DATASET EXCERPTS:
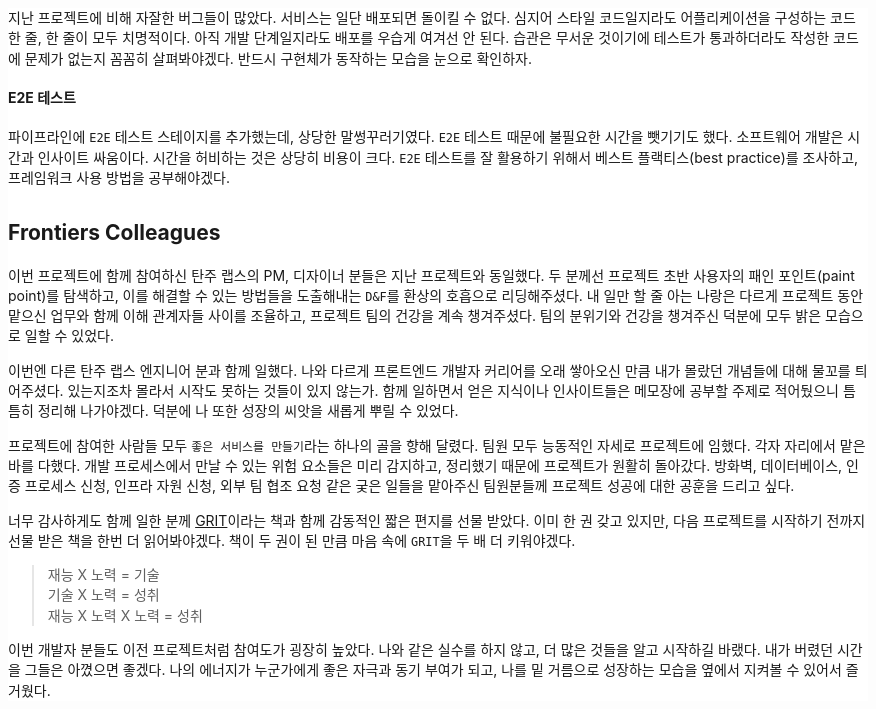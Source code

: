 지난 프로젝트에 비해 자잘한 버그들이 많았다. 
서비스는 일단 배포되면 돌이킬 수 없다. 
심지어 스타일 코드일지라도 어플리케이션을 구성하는 코드 한 줄, 한 줄이 모두 치명적이다. 
아직 개발 단계일지라도 배포를 우습게 여겨선 안 된다. 
습관은 무서운 것이기에 테스트가 통과하더라도 작성한 코드에 문제가 없는지 꼼꼼히 살펴봐야겠다. 
반드시 구현체가 동작하는 모습을 눈으로 확인하자.

#### E2E 테스트

파이프라인에 `E2E` 테스트 스테이지를 추가했는데, 상당한 말썽꾸러기였다. 
`E2E` 테스트 때문에 불필요한 시간을 뺏기기도 했다. 
소프트웨어 개발은 시간과 인사이트 싸움이다. 
시간을 허비하는 것은 상당히 비용이 크다. 
`E2E` 테스트를 잘 활용하기 위해서 베스트 플랙티스(best practice)를 조사하고, 프레임워크 사용 방법을 공부해야겠다.

## Frontiers Colleagues

이번 프로젝트에 함께 참여하신 탄주 랩스의 PM, 디자이너 분들은 지난 프로젝트와 동일했다. 
두 분께선 프로젝트 초반 사용자의 패인 포인트(paint point)를 탐색하고, 이를 해결할 수 있는 방법들을 도출해내는 `D&F`를 환상의 호흡으로 리딩해주셨다. 
내 일만 할 줄 아는 나랑은 다르게 프로젝트 동안 맡으신 업무와 함께 이해 관계자들 사이를 조율하고, 프로젝트 팀의 건강을 계속 챙겨주셨다. 
팀의 분위기와 건강을 챙겨주신 덕분에 모두 밝은 모습으로 일할 수 있었다. 

이번엔 다른 탄주 랩스 엔지니어 분과 함께 일했다. 
나와 다르게 프론트엔드 개발자 커리어를 오래 쌓아오신 만큼 내가 몰랐던 개념들에 대해 물꼬를 틔어주셨다. 
있는지조차 몰라서 시작도 못하는 것들이 있지 않는가. 
함께 일하면서 얻은 지식이나 인사이트들은 메모장에 공부할 주제로 적어뒀으니 틈틈히 정리해 나가야겠다. 
덕분에 나 또한 성장의 씨앗을 새롭게 뿌릴 수 있었다. 

프로젝트에 참여한 사람들 모두 `좋은 서비스를 만들기`라는 하나의 골을 향해 달렸다. 
팀원 모두 능동적인 자세로 프로젝트에 임했다. 
각자 자리에서 맡은 바를 다했다. 
개발 프로세스에서 만날 수 있는 위험 요소들은 미리 감지하고, 정리했기 때문에 프로젝트가 원활히 돌아갔다. 
방화벽, 데이터베이스, 인증 프로세스 신청, 인프라 자원 신청, 외부 팀 협조 요청 같은 궂은 일들을 맡아주신 팀원분들께 프로젝트 성공에 대한 공훈을 드리고 싶다. 

너무 감사하게도 함께 일한 분께 [GRIT][grit-book-link]이라는 책과 함께 감동적인 짧은 편지를 선물 받았다. 
이미 한 권 갖고 있지만, 다음 프로젝트를 시작하기 전까지 선물 받은 책을 한번 더 읽어봐야겠다. 
책이 두 권이 된 만큼 마음 속에 `GRIT`을 두 배 더 키워야겠다. 

> 재능 X 노력 = 기술<br/>
> 기술 X 노력 = 성취<br/>
> 재능 X 노력 X 노력 = 성취

이번 개발자 분들도 이전 프로젝트처럼 참여도가 굉장히 높았다. 
나와 같은 실수를 하지 않고, 더 많은 것들을 알고 시작하길 바랬다. 
내가 버렸던 시간을 그들은 아꼈으면 좋겠다. 
나의 에너지가 누군가에게 좋은 자극과 동기 부여가 되고, 나를 밑 거름으로 성장하는 모습을 옆에서 지켜볼 수 있어서 즐거웠다. 

<p align="center">

[life-log-20220630-link]: https://junhyunny.github.io/life-log/life-log-20220630/
[agile-manifesto-principles-link]: https://agilemanifesto.org/iso/ko/principles.html
[grit-book-link]: https://product.kyobobook.co.kr/detail/S000001813651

PROBLEM STATEMENT: The data above must be given again in full and unaltered, minus its images.

REPLY TO THE EXERCISE:
Source code

: 지난 프로젝트에 비해 자잘한 버그들이 많았다. 
서비스는 일단 배포되면 돌이킬 수 없다. 
심지어 스타일 코드일지라도 어플리케이션을 구성하는 코드 한 줄, 한 줄이 모두 치명적이다. 
아직 개발 단계일지라도 배포를 우습게 여겨선 안 된다. 
습관은 무서운 것이기에 테스트가 통과하더라도 작성한 코드에 문제가 없는지 꼼꼼히 살펴봐야겠다. 
반드시 구현체가 동작하는 모습을 눈으로 확인하자.

#### E2E 테스트

파이프라인에 `E2E` 테스트 스테이지를 추가했는데, 상당한 말썽꾸러기였다. 
`E2E` 테스트 때문에 불필요한 시간을 뺏기기도 했다. 
소프트웨어 개발은 시간과 인사이트 싸움이다. 
시간을 허비하는 것은 상당히 비용이 크다. 
`E2E` 테스트를 잘 활용하기 위해서 베스트 플랙티스(best practice)를 조사하고, 프레임워크 사용 방법을 공부해야겠다.

## Frontiers Colleagues

이번 프로젝트에 함께 참여하신 탄주 랩스의 PM, 디자이너 분들은 지난 프로젝트와 동일했다. 
두 분께선 프로젝트 초반 사용자의 패인 포인트(paint point)를 탐색하고, 이를 해결할 수 있는 방법들을 도출해내는 `D&F`를 환상의 호흡으로 리딩해주셨다. 
내 일만 할 줄 아는 나랑은 다르게 프로젝트 동안 맡으신 업무와 함께 이해 관계자들 사이를 조율하고, 프로젝트 팀의 건강을 계속 챙겨주셨다. 
팀의 분위기와 건강을 챙겨주신 덕분에 모두 밝은 모습으로 일할 수 있었다. 

이번엔 다른 탄주 랩스 엔지니어 분과 함께 일했다. 
나와 다르게 프론트엔드 개발자 커리어를 오래 쌓아오신 만큼 내가 몰랐던 개념들에 대해 물꼬를 틔어주셨다. 
있는지조차 몰라서 시작도 못하는 것들이 있지 않는가. 
함께 일하면서 얻은 지식이나 인사이트들은 메모장에 공부할 주제로 적어뒀으니 틈틈히 정리해 나가야겠다. 
덕분에 나 또한 성장의 씨앗을 새롭게 뿌릴 수 있었다. 

프로젝트에 참여한 사람들 모두 `좋은 서비스를 만들기`라는 하나의 골을 향해 달렸다. 
팀원 모두 능동적인 자세로 프로젝트에 임했다. 
각자 자리에서 맡은 바를 다했다. 
개발 프로세스에서 만날 수 있는 위험 요소들은 미리 감지하고, 정리했기 때문에 프로젝트가 원활히 돌아갔다. 
방화벽, 데이터베이스, 인증 프로세스 신청, 인프라 자원 신청, 외부 팀 협조 요청 같은 궂은 일들을 맡아주신 팀원분들께 프로젝트 성공에 대한 공훈을 드리고 싶다. 

너무 감사하게도 함께 일한 분께 [GRIT][grit-book-link]이라는 책과 함께 감동적인 짧은 편지를 선물 받았다. 
이미 한 권 갖고 있지만, 다음 프로젝트를 시작하기 전까지 선물 받은 책을 한번 더 읽어봐야겠다. 
책이 두 권이 된 만큼 마음 속에 `GRIT`을 두 배 더 키워야겠다. 

> 재능 X 노력 = 기술<br/>
> 기술 X 노력 = 성취<br/>
> 재능 X 노력 X 노력 = 성취

이번 개발자 분들도 이전 프로젝트처럼 참여도가 굉장히 높았다. 
나와 같은 실수를 하지 않고, 더 많은 것들을 알고 시작하길 바랬다. 
내가 버렸던 시간을 그들은 아꼈으면 좋겠다. 
나의 에너지가 누군가에게 좋은 자극과 동기 부여가 되고, 나를 밑 거름으로 성장하는 모습을 옆에서 지켜볼 수 있어서 즐거웠다. 

<p align="center">

[life-log-20220630-link]: https://junhyunny.github.io/life-log/life-log-20220630/
[agile-manifesto-principles-link]: https://agilemanifesto.org/iso/ko/principles.html
[grit-book-link]: https://product.kyobobook.co.kr/detail/S000001813651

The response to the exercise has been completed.